◆ Problem description ◆
Only lines holding the word "expenditure" should be copied from the material.
=== Begin Enclosure ===
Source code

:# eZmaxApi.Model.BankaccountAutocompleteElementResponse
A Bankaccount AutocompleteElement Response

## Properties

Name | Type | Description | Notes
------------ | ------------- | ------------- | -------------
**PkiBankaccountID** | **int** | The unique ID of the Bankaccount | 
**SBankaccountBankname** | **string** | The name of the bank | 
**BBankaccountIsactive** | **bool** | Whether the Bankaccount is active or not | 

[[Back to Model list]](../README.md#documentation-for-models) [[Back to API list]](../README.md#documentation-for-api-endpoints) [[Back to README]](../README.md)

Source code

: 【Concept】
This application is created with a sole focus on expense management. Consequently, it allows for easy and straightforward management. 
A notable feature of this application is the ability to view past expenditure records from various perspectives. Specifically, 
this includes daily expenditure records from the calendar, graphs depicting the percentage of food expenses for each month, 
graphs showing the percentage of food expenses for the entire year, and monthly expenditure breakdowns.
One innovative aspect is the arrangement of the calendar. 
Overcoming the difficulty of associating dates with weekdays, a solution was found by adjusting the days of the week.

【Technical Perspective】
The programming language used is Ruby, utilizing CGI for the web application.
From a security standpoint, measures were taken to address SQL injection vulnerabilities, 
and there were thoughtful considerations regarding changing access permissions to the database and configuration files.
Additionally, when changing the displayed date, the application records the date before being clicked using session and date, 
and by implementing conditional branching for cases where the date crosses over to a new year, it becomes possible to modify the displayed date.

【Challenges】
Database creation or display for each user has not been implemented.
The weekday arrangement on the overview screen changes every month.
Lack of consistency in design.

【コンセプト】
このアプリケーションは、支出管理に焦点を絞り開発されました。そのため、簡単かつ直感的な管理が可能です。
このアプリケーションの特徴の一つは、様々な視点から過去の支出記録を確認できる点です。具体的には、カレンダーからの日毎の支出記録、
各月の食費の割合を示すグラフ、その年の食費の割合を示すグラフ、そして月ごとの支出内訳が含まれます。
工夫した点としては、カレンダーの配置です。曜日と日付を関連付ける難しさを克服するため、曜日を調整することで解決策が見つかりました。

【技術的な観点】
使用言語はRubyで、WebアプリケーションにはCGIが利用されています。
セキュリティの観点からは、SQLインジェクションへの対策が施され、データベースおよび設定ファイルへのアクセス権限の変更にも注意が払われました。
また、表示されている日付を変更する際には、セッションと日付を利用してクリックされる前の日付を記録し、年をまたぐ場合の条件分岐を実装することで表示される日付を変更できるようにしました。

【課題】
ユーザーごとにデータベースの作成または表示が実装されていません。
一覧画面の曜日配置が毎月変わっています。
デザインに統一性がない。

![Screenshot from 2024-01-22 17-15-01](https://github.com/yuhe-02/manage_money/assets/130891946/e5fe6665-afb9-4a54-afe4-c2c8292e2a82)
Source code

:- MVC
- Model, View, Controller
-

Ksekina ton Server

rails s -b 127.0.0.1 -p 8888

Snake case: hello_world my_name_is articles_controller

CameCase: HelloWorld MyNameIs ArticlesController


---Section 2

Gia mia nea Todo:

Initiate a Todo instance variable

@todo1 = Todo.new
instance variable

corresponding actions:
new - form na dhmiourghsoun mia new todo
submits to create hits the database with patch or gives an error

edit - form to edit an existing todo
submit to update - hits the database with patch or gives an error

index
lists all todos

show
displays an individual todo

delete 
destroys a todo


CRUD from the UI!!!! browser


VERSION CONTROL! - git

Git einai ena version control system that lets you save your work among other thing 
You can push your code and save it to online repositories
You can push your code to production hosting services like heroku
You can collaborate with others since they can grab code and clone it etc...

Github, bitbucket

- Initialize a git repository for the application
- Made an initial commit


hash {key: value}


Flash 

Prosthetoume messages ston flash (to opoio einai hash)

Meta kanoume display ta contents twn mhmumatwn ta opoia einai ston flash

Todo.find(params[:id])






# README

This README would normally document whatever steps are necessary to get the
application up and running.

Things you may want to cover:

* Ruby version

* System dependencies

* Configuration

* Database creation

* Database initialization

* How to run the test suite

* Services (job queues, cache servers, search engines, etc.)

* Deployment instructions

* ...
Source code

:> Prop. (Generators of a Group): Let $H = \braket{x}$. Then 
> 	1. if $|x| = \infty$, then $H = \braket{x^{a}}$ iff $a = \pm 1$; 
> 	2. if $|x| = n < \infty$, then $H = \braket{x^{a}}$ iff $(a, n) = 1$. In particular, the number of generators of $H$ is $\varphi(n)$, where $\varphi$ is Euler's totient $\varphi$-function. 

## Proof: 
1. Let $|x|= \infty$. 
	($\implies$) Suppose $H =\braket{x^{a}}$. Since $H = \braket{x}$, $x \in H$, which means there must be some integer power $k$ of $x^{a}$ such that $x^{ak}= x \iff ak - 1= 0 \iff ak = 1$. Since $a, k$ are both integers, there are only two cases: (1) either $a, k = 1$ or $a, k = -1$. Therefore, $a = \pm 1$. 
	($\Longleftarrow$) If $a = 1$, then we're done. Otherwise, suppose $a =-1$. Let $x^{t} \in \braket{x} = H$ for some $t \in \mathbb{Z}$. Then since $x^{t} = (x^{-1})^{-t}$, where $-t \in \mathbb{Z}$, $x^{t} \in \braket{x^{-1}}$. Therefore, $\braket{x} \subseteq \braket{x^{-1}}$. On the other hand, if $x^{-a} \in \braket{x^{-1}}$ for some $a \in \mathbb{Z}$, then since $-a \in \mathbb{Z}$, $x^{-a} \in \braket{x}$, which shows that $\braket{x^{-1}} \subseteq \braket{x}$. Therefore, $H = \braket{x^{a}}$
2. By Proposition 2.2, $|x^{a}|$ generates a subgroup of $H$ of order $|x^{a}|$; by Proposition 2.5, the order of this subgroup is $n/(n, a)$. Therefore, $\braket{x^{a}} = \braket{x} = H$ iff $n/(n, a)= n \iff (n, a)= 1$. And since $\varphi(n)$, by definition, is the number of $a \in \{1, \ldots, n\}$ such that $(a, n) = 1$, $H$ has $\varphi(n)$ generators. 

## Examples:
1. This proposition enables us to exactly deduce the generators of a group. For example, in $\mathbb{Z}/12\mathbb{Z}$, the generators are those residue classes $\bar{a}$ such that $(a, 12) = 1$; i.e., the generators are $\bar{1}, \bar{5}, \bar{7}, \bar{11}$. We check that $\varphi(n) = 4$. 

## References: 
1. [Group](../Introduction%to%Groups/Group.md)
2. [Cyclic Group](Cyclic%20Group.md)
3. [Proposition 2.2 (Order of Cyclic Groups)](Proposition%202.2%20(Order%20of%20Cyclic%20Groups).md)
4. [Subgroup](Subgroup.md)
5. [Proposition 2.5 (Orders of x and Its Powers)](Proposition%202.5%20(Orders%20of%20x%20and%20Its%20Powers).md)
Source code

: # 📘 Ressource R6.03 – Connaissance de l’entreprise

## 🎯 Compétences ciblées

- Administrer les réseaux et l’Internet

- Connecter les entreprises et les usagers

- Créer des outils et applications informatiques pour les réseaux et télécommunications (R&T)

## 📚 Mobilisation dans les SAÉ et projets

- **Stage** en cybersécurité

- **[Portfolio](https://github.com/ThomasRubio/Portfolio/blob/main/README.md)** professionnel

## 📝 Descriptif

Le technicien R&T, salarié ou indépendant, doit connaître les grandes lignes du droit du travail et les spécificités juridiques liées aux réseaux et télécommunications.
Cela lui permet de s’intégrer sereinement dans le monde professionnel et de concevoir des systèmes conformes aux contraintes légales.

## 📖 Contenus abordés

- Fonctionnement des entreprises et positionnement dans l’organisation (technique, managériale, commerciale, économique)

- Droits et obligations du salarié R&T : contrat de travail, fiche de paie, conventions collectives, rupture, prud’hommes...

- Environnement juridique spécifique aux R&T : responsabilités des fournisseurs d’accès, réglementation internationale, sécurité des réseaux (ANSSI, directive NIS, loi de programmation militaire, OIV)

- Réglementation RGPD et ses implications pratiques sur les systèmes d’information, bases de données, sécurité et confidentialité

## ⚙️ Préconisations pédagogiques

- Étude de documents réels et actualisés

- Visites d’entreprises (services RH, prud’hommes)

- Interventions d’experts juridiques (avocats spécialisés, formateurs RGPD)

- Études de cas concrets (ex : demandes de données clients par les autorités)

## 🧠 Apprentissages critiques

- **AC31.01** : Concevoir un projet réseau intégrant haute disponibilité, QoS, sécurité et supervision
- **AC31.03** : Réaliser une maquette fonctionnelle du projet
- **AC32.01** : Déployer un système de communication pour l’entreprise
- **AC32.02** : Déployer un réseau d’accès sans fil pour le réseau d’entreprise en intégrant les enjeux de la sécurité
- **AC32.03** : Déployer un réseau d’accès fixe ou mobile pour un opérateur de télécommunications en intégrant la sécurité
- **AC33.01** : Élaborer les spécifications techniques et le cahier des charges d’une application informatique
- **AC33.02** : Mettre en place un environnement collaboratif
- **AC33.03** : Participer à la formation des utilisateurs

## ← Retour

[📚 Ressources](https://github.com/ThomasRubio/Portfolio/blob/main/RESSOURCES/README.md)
=== End Enclosure ===
◆ Answer to this task ◆
A notable feature of this application is the ability to view past expenditure records from various perspectives. Specifically, 
this includes daily expenditure records from the calendar, graphs depicting the percentage of food expenses for each month, 
graphs showing the percentage of food expenses for the entire year, and monthly expenditure breakdowns.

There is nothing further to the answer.